Are dads underestimating their peers’ views on paternity leave?

New research suggests that dads may be underestimating the acceptance of longer paternity leave by their peers.

Young dad sitting on floor working with laptop while wife playing with son on background


Men may be underestimating their peers’ acceptance of longer parental leave and flexible working, according to a study by the Government’s behavioural insights team.

The team did research with Santander, which has an enhanced Shared Parental Leave [SPL] policy offering 16 weeks’ of paid leave but which, despite claims that the lack of uptake of SPL is due to financial reasons, has seen less than half of eligible dads take more than four weeks off.

In an experiment, they looked at whether ‘pluralistic ignorance’ was a factor – that is, where the majority hold a particular opinion but think that most of their colleagues think differently, something which can occur when social norms are evolving rapidly.

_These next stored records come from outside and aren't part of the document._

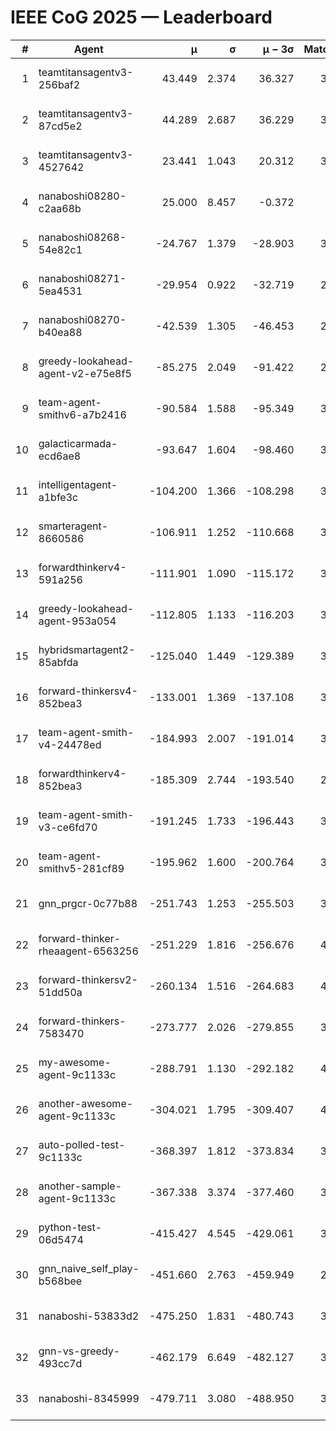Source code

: # IEEE CoG 2025 — Leaderboard

| # | Agent | μ | σ | μ − 3σ | Matches | Updated |
|---:|---|---:|---:|---:|---:|---|
| 1 | teamtitansagentv3-256baf2 | 43.449 | 2.374 | 36.327 | 3874 | 2025-08-28 04:02 |
| 2 | teamtitansagentv3-87cd5e2 | 44.289 | 2.687 | 36.229 | 3620 | 2025-08-28 04:02 |
| 3 | teamtitansagentv3-4527642 | 23.441 | 1.043 | 20.312 | 3854 | 2025-08-28 04:02 |
| 4 | nanaboshi08280-c2aa68b | 25.000 | 8.457 | -0.372 | 300 | 2025-08-28 04:02 |
| 5 | nanaboshi08268-54e82c1 | -24.767 | 1.379 | -28.903 | 3558 | 2025-08-28 04:02 |
| 6 | nanaboshi08271-5ea4531 | -29.954 | 0.922 | -32.719 | 2140 | 2025-08-28 04:02 |
| 7 | nanaboshi08270-b40ea88 | -42.539 | 1.305 | -46.453 | 2558 | 2025-08-28 04:02 |
| 8 | greedy-lookahead-agent-v2-e75e8f5 | -85.275 | 2.049 | -91.422 | 2906 | 2025-08-28 04:02 |
| 9 | team-agent-smithv6-a7b2416 | -90.584 | 1.588 | -95.349 | 3900 | 2025-08-28 04:02 |
| 10 | galacticarmada-ecd6ae8 | -93.647 | 1.604 | -98.460 | 3280 | 2025-08-28 04:02 |
| 11 | intelligentagent-a1bfe3c | -104.200 | 1.366 | -108.298 | 3484 | 2025-08-28 04:02 |
| 12 | smarteragent-8660586 | -106.911 | 1.252 | -110.668 | 3083 | 2025-08-28 04:02 |
| 13 | forwardthinkerv4-591a256 | -111.901 | 1.090 | -115.172 | 3094 | 2025-08-28 04:02 |
| 14 | greedy-lookahead-agent-953a054 | -112.805 | 1.133 | -116.203 | 3526 | 2025-08-28 04:02 |
| 15 | hybridsmartagent2-85abfda | -125.040 | 1.449 | -129.389 | 3029 | 2025-08-28 04:02 |
| 16 | forward-thinkersv4-852bea3 | -133.001 | 1.369 | -137.108 | 3070 | 2025-08-28 04:02 |
| 17 | team-agent-smith-v4-24478ed | -184.993 | 2.007 | -191.014 | 3654 | 2025-08-28 04:02 |
| 18 | forwardthinkerv4-852bea3 | -185.309 | 2.744 | -193.540 | 2768 | 2025-08-28 04:02 |
| 19 | team-agent-smith-v3-ce6fd70 | -191.245 | 1.733 | -196.443 | 3894 | 2025-08-28 04:02 |
| 20 | team-agent-smithv5-281cf89 | -195.962 | 1.600 | -200.764 | 3840 | 2025-08-28 04:02 |
| 21 | gnn_prgcr-0c77b88 | -251.743 | 1.253 | -255.503 | 3080 | 2025-08-28 04:02 |
| 22 | forward-thinker-rheaagent-6563256 | -251.229 | 1.816 | -256.676 | 4002 | 2025-08-28 04:02 |
| 23 | forward-thinkersv2-51dd50a | -260.134 | 1.516 | -264.683 | 4022 | 2025-08-28 04:02 |
| 24 | forward-thinkers-7583470 | -273.777 | 2.026 | -279.855 | 3720 | 2025-08-28 04:02 |
| 25 | my-awesome-agent-9c1133c | -288.791 | 1.130 | -292.182 | 4460 | 2025-08-28 04:02 |
| 26 | another-awesome-agent-9c1133c | -304.021 | 1.795 | -309.407 | 4300 | 2025-08-28 04:02 |
| 27 | auto-polled-test-9c1133c | -368.397 | 1.812 | -373.834 | 3260 | 2025-08-28 04:02 |
| 28 | another-sample-agent-9c1133c | -367.338 | 3.374 | -377.460 | 3860 | 2025-08-28 04:02 |
| 29 | python-test-06d5474 | -415.427 | 4.545 | -429.061 | 3150 | 2025-08-28 04:02 |
| 30 | gnn_naive_self_play-b568bee | -451.660 | 2.763 | -459.949 | 2700 | 2025-08-28 04:02 |
| 31 | nanaboshi-53833d2 | -475.250 | 1.831 | -480.743 | 3160 | 2025-08-28 04:02 |
| 32 | gnn-vs-greedy-493cc7d | -462.179 | 6.649 | -482.127 | 3480 | 2025-08-28 04:02 |
| 33 | nanaboshi-8345999 | -479.711 | 3.080 | -488.950 | 3430 | 2025-08-28 04:02 |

Male employees at Santander were asked their personal views on how much parental leave and flexible working they think men should be encouraged to take and how much they think their colleagues would think should be encouraged.
Shoshana Davidson from the unit told an event organised by the Global Institute for Women’s Leadership at King’s College London that the results showed that on average men would encourage men to take eight weeks off, but thought their peers would say six weeks. Meanwhile, 99% supported men working flexibly, while just 65% said they thought their fellow employees would concur.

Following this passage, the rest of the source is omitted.